With On the Shore, Mark O’Leary demonstrates that even beautiful music can bore the hell out of you. The Irish guitarist and his quartet-percussionist Alex Cline, trumpeters John Fumo and Jeff Kaiser-create an atmospheric soundscape that conjures images of O’Leary’s Cork Harbour home; while many of its parts are absolutely gorgeous, their sum has little to no direction and is often deadly slow.

The drums are an obvious problem. Cline, who has astonishing prowess and creativity, beats on shells, sticks and stones as well as traps; unfortunately, he uses them mostly for color-very thin color. Headphones are often required (as on “Vespers”) to even know he’s there. Where he does have a weighty attack (“Staring at the Sun”), it generates a momentum that’s welcome, but unsure of itself.

Cline doesn’t deserve all the blame.

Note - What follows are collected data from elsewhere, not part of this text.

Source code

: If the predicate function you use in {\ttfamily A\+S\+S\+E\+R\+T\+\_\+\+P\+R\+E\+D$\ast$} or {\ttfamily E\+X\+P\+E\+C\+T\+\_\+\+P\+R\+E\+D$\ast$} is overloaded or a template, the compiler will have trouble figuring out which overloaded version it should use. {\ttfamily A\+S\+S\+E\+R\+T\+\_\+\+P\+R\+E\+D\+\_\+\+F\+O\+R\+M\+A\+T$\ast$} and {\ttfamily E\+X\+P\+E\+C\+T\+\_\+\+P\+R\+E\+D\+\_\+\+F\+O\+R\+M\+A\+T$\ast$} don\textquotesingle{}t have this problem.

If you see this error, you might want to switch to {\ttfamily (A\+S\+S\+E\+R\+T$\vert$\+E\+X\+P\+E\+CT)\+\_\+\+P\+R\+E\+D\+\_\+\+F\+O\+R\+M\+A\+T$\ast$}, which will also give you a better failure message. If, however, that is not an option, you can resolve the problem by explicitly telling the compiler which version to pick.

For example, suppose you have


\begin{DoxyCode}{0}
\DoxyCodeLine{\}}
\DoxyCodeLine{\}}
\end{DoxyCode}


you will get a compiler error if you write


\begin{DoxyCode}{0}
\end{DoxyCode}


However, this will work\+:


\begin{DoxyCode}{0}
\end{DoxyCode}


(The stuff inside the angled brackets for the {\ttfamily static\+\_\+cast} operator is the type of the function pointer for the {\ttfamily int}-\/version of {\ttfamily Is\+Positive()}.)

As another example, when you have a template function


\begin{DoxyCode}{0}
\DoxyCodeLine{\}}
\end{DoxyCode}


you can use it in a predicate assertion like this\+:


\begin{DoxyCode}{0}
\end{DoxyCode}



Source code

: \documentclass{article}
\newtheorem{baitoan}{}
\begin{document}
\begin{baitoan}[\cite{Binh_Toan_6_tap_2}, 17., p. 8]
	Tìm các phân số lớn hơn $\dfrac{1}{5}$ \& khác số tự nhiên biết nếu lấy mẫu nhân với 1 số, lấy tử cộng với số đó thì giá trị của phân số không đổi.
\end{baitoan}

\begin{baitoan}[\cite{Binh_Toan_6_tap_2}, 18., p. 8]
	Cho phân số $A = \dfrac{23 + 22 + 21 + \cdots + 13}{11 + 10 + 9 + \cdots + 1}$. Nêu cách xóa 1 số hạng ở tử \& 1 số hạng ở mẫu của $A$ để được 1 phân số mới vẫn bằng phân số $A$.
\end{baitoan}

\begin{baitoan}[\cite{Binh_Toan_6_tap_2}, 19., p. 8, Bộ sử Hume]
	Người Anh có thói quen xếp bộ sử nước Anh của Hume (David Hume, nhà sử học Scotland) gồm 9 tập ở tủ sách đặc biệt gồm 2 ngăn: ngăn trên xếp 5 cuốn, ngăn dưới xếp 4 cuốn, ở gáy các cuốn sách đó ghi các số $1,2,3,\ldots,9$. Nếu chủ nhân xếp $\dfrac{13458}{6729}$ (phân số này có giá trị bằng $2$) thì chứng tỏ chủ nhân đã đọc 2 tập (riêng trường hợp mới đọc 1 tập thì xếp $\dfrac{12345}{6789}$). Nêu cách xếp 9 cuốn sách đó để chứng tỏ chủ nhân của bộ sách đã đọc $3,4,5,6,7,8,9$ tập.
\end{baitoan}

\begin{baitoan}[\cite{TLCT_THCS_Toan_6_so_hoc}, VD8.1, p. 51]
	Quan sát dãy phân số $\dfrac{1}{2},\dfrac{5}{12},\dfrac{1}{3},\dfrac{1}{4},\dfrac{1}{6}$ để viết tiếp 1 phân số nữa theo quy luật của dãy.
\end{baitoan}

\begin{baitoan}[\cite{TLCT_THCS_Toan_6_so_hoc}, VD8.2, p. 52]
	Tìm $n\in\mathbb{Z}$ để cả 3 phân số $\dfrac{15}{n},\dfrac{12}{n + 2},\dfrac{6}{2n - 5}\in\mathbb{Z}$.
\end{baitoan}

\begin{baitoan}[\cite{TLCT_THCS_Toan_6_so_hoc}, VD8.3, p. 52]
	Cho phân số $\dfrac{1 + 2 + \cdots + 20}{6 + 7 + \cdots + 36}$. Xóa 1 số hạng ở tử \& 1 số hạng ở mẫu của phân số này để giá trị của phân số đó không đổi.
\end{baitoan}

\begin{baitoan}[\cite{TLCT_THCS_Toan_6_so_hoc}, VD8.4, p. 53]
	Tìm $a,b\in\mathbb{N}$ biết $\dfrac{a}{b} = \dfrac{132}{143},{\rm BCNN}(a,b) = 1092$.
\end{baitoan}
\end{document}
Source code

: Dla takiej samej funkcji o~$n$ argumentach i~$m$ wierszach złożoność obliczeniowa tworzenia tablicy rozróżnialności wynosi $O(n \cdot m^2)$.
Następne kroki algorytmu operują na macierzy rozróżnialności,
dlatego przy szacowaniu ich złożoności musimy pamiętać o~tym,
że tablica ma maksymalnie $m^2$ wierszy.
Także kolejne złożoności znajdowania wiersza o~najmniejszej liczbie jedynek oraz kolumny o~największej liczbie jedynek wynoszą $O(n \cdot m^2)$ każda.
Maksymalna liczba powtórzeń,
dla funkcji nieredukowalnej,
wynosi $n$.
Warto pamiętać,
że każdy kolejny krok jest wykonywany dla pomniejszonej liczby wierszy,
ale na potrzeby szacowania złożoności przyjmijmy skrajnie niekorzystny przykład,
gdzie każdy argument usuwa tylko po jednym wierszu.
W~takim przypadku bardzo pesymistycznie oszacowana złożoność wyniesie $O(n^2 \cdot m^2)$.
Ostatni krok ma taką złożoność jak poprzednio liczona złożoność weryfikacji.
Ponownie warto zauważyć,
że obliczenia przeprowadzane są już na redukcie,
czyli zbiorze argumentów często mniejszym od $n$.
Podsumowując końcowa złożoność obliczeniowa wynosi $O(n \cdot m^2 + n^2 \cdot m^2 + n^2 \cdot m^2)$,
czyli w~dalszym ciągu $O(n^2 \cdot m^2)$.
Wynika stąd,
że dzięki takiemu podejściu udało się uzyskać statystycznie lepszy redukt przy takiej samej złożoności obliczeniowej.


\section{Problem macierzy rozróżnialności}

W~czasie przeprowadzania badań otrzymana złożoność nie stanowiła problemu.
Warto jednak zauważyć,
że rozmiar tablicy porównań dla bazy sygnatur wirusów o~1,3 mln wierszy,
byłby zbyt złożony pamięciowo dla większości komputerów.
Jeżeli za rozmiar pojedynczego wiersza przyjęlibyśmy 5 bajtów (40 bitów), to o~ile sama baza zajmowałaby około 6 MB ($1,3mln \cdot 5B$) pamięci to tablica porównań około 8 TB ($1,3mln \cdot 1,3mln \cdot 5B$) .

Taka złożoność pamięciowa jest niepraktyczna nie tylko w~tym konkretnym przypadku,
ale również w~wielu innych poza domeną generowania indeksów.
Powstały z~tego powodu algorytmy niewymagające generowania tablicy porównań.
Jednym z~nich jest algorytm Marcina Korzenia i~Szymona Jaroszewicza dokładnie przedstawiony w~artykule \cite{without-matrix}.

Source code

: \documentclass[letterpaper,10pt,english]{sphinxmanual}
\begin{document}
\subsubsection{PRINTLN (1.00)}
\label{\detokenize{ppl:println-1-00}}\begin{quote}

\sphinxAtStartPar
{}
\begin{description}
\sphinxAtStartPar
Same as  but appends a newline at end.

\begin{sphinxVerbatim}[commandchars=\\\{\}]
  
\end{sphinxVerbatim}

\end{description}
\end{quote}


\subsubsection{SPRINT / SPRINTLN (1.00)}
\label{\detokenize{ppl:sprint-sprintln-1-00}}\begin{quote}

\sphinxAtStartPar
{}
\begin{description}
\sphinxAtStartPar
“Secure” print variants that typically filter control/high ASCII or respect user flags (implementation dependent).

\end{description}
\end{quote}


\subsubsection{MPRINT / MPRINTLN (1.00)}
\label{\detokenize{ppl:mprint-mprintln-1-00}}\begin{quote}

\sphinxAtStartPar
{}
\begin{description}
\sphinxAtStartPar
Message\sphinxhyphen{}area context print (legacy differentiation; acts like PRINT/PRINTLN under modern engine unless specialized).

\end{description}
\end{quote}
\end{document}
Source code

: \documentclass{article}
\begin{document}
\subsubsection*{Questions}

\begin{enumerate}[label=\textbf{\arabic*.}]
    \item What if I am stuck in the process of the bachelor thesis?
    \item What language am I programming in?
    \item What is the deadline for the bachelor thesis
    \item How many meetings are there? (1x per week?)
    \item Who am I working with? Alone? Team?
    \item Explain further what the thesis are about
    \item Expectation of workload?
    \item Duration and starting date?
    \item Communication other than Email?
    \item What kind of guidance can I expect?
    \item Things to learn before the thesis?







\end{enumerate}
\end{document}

The compositions themselves abhor kinesis: In “Evening,” Kaiser, Fumo and O’Leary play fugal three-note phrases that falsely promise a high point for the album; the surrounding material is pretty, but aimless as driftwood. Further, O’Leary’s bravura guitar runs, residing somewhere between poly- and atonality, tend to just spin their wheels. The band’s one truly engaging moment is the aggressive second half of “Point Sketch,” but that requires withstanding four minutes of numbness before it even starts to get going.

In fairness to On the Shore, it may simply be too successful in evoking the seashore-a place of quiet and tranquility. The disc mesmerizes, but sometimes all that mesmerizing puts the audience to sleep.